Когда мы неусыпно наблюдаем за дыханием в области ноздрей, за тончайшими движениями при вдохе и выдохе, за намерениями, шёпотом проносящимися на заднем плане, становится возможным различить малейшее движение в любой области ума/тела. Когда развивается безоценочное внимание, все предметы исследования становятся равноценными, каждый получает возможность полноценно проявиться и раствориться в невовлекающемся внимании.

Когда осознание протекающего процесса углубляется без цепляния за определённое представление или попыток ускорить исцеление, естественным образом возникает понимание и чувство благополучия. В милосердной мягкости, в готовности быть, ясно воспринимающей дыхание и без оценок позволяющей уму проявляться так, как он пожелает, мы исцеляемся на глубине, которая прежде была недоступной.

Тогда в тонком шёпоте ума мы распознаём намерение, предвосхищающее любое движение тела, любое действие в мире. Видя стремление почесаться, влекущее за собой собственно почёсывание, мы получаем возможность осознать те сигналы ума, которые стоят за каждым действием. Намерение, этот посредник между стремлением и непроизвольной деятельностью, становится явным в момент его зарождения – мы слышим, как оно готовится что-то произнести. Склонность к бессознательному реагированию разрушается в ясном свете отпускания и внимания, стремящегося только к настоящему.

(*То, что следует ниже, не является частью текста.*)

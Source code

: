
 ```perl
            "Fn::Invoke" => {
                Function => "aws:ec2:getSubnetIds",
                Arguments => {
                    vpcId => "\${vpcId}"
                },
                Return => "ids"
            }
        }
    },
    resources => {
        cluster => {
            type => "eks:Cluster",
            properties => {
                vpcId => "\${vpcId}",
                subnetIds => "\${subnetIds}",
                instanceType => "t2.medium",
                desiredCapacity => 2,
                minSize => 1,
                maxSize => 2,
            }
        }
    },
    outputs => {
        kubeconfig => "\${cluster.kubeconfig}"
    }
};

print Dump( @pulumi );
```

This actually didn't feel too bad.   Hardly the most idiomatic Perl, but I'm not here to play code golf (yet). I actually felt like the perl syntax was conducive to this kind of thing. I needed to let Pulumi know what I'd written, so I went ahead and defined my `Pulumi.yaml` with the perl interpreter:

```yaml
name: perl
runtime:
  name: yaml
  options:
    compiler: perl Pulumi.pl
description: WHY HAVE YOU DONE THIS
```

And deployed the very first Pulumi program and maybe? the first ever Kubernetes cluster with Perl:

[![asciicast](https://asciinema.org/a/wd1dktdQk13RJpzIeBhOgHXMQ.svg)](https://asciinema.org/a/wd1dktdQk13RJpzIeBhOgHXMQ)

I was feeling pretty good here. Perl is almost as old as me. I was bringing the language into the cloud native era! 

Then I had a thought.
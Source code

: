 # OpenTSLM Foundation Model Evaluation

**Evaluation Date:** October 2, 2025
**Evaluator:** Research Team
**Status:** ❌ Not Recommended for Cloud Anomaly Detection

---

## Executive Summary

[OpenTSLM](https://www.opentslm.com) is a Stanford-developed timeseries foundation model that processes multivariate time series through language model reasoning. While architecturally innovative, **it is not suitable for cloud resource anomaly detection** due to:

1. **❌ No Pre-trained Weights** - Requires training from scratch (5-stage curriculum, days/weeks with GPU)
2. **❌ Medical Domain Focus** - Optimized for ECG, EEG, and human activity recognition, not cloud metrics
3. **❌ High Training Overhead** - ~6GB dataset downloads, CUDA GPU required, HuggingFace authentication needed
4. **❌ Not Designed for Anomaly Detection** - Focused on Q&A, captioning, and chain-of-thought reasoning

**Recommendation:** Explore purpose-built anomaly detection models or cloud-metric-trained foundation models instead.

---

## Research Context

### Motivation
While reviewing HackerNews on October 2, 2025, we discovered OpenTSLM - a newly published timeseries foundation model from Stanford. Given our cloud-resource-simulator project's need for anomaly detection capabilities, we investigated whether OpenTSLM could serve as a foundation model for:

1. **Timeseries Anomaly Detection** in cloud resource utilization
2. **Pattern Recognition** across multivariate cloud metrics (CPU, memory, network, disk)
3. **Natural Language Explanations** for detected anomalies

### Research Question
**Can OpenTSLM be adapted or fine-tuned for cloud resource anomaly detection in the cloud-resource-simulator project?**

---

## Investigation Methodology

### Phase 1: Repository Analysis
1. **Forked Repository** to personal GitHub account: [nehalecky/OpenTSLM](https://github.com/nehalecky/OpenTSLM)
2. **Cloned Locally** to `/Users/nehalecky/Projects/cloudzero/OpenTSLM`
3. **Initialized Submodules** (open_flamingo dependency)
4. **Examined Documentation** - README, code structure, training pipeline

Пробуждаясь от автоматизма своей жизни, от постоянных вспышек, направленных то внутрь, то вовне, ума в теле, ума в мире, возможно, мы даже уловим проблеск того, на что указывает традиция дзен своим парадоксальным вопросом «Каким было твоё лицо до рождения?»

Наблюдая за вечным становлением ума, пребывающего в этом пространстве постоянного бытия, мы разрушаем свою зависимость от ложного отождествления с собственным страданием и воспринимаем жизнь в момент её проявления, в бессмертной природе подлинной реальности.